JC: E questo farà parte programma “ufficiale” del club?
SS: Assolutamente, sarà nel programma dell’A-Trane…
JC: Leggere “Brad Mehldau introuces … at The A-Trane” è sicuramente un doppio stimolo…
SS: Certo… lui e gli altri grandi artisti coinvolti non saranno qui, ma il loro nome nel cartellone garantiscono una visibilità notevole al gruppo scelto per la serata.
JC: L’ultima domanda è sul posto in cui stiamo registrando l’intervista, vale a dire il Jazz Café: un vero e proprio jazz lounge bar per chi – pubblico, operatori, musicisti – viene all’A-Trane. Un vero e proprio ambiente jazz, con quadri e fotografie di musicisti jazz, musica jazz in sottofondo. Come hai concepito questo spazio? (Il Jazz Café è un bar ristorante situato a un centinaio di metri dal club, aperto tutto il giorno, totalmente separato dal club – ndr)

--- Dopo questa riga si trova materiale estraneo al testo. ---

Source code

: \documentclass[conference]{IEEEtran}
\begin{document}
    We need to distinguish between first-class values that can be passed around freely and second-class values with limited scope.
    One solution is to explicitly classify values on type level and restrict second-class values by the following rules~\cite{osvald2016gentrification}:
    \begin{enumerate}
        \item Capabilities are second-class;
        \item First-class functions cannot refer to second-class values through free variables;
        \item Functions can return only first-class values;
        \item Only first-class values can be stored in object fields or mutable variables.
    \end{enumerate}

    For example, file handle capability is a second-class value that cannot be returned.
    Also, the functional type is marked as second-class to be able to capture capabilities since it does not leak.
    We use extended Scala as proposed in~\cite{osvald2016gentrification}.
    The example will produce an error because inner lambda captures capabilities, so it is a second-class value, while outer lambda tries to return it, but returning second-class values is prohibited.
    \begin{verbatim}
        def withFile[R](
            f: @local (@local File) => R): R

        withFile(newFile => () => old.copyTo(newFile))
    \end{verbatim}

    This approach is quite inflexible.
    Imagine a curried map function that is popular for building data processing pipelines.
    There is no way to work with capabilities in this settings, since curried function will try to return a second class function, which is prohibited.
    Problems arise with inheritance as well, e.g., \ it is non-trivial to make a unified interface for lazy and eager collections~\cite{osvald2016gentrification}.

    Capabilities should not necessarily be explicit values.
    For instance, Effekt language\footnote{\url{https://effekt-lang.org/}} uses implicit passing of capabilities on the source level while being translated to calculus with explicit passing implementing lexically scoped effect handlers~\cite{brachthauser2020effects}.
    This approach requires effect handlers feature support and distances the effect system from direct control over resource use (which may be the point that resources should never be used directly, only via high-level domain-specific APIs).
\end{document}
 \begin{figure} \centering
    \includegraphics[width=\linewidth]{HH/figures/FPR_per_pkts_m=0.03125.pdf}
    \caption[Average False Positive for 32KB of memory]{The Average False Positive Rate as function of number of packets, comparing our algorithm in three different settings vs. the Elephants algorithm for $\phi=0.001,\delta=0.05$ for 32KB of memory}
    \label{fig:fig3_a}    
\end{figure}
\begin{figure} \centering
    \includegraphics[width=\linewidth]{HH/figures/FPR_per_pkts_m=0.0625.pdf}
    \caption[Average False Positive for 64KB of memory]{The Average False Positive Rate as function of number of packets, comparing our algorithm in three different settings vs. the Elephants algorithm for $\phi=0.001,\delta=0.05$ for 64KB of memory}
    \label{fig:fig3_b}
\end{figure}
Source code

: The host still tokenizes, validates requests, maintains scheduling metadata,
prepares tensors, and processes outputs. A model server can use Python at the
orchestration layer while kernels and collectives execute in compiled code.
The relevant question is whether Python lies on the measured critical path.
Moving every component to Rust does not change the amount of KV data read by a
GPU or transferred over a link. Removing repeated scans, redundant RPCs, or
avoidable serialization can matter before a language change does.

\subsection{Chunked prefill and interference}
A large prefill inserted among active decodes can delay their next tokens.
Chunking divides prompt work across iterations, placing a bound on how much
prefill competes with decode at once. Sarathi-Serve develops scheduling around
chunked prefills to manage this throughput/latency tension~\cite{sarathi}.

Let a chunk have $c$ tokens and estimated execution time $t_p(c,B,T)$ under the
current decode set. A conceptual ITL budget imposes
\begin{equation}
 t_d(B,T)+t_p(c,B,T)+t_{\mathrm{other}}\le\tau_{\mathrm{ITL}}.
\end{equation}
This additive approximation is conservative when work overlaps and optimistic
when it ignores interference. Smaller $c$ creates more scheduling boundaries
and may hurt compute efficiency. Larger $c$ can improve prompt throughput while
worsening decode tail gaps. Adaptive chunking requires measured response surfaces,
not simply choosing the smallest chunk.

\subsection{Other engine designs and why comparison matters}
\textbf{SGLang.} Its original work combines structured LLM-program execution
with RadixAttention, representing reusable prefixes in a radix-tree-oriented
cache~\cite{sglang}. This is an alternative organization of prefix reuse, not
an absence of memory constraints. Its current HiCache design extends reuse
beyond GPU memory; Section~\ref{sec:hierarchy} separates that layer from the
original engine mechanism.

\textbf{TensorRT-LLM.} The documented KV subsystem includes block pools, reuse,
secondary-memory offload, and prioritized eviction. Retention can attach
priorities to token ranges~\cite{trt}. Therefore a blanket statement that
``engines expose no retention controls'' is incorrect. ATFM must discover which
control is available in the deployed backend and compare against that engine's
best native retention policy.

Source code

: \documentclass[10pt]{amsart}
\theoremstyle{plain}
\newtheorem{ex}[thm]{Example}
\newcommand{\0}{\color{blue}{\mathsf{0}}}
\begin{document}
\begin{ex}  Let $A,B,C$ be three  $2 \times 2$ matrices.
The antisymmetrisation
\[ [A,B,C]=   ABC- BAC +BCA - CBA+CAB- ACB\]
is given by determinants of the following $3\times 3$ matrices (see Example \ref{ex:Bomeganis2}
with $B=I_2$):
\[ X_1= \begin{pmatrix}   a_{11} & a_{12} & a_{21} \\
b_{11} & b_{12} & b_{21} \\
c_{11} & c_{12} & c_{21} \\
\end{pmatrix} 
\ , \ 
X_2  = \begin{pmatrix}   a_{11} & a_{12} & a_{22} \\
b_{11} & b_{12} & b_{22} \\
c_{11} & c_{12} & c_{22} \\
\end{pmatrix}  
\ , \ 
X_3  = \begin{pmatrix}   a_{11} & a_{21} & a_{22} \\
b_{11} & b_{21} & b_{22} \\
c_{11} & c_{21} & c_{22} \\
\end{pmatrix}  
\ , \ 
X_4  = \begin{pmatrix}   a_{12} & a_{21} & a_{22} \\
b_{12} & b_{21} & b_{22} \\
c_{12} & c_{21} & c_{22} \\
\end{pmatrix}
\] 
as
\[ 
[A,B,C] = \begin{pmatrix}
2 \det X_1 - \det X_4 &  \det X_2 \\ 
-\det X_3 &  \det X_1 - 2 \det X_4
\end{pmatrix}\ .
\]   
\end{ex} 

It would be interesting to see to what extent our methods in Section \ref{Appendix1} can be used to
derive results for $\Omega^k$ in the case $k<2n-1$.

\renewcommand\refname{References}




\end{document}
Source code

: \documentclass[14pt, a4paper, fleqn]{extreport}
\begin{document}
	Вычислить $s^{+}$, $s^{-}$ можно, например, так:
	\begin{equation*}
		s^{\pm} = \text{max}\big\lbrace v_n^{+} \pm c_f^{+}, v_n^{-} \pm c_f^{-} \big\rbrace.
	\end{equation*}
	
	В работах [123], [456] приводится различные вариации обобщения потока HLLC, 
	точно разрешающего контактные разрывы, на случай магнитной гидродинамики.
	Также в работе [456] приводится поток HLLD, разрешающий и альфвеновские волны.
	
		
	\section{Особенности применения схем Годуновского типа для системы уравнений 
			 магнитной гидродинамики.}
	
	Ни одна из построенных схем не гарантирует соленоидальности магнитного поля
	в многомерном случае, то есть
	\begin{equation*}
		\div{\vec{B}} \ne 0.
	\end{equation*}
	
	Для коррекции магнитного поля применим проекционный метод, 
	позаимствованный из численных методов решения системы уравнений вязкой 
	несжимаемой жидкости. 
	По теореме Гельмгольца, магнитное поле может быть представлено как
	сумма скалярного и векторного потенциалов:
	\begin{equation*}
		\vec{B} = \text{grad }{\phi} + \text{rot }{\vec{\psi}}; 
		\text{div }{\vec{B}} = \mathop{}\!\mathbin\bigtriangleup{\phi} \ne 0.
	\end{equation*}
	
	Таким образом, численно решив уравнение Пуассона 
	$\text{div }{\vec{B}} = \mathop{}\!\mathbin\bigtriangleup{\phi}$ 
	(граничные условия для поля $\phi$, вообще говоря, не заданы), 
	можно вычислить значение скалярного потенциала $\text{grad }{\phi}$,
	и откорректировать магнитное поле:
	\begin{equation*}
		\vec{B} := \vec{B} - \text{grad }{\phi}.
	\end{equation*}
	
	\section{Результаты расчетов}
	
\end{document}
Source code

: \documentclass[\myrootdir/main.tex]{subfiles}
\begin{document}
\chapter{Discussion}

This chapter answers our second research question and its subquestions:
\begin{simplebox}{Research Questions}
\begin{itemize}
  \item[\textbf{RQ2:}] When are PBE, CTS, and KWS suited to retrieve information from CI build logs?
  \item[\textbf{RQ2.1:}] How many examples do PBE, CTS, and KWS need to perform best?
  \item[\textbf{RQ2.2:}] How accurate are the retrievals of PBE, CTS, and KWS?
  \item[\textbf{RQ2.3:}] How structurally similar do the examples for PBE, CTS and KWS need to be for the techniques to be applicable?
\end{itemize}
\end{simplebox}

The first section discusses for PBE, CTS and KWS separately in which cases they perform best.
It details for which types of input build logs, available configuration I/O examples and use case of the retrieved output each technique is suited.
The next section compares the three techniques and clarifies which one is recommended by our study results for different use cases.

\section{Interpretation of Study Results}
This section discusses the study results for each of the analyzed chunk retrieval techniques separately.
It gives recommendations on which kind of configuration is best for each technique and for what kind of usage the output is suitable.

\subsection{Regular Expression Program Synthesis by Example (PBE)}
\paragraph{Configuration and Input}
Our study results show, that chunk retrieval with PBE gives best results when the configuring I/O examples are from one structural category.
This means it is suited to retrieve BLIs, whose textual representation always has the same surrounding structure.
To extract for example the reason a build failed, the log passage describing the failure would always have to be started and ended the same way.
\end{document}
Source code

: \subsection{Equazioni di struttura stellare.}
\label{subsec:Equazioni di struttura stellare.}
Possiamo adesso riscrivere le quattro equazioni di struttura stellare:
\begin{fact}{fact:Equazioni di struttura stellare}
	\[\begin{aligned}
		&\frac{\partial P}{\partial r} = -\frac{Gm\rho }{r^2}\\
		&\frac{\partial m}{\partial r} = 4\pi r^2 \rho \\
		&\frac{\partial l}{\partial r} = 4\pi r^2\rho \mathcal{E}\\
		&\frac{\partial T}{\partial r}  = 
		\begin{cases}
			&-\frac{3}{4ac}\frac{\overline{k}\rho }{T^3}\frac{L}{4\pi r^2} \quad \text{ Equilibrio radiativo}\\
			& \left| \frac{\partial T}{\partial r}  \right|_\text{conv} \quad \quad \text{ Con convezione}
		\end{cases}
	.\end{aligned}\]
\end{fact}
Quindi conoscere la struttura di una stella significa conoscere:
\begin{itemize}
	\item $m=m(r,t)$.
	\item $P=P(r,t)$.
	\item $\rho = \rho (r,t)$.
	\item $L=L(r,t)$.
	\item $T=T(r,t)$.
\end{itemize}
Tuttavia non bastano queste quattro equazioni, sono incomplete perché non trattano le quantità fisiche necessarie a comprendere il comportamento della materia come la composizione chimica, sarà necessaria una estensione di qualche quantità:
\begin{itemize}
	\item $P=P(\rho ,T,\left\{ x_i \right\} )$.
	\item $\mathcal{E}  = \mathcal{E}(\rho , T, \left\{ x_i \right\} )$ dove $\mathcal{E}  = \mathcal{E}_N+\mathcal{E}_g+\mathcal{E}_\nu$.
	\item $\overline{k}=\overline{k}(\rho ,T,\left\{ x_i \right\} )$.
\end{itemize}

SS: Tutti i club del mondo hanno un ristorante o un bar all’interno, la maggior parte, e alcuni nella porta accanto. L’A-Trane era uno dei pochi club senza ristorante, senza un meeting point: per la cena, dovevo portare i musicisti nei ristoranti della zona. Come è ovvio, se vengono da fuori, nel contratto è compresa anche la cena e l’albergo. A un certo punto mi sono detto: è tempo che l’A-Trane abbia il suo posto, il suo lounge, il suo meeting point, dove il pubblico del club può venire e mangiare nella stessa sala dei musicisti e poi raggiungere insieme a loro il club dall’altra parte della strada e ascoltare la musica. L’idea era di avere un posto non molto grande e questo è il motivo per cui abbiamo creato il Jazz Café. L’A-Trane apre le sue porte alle 21, per il concerto: fino a quel momento si può venire qui per mangiare, bere un bicchiere di vino e, quando i concerti sono sold-out, li trasmettiamo in diretta sugli schermi che sono presenti all’interno del ristorante. Solo in quel caso naturalmente: quando non possiamo più fare entrare le persone nel club, le invitiamo a venire qui per poter assistere comunque al concerto. Il suono è buono, le immagini sono buone… è in due dimensioni, non in tre (ride – ndr)… Il ristorante è aperto, come ovvio, anche a chi non segue il concerto, ma vuole lasciarsi avvolgere da questa atmosfera jazz.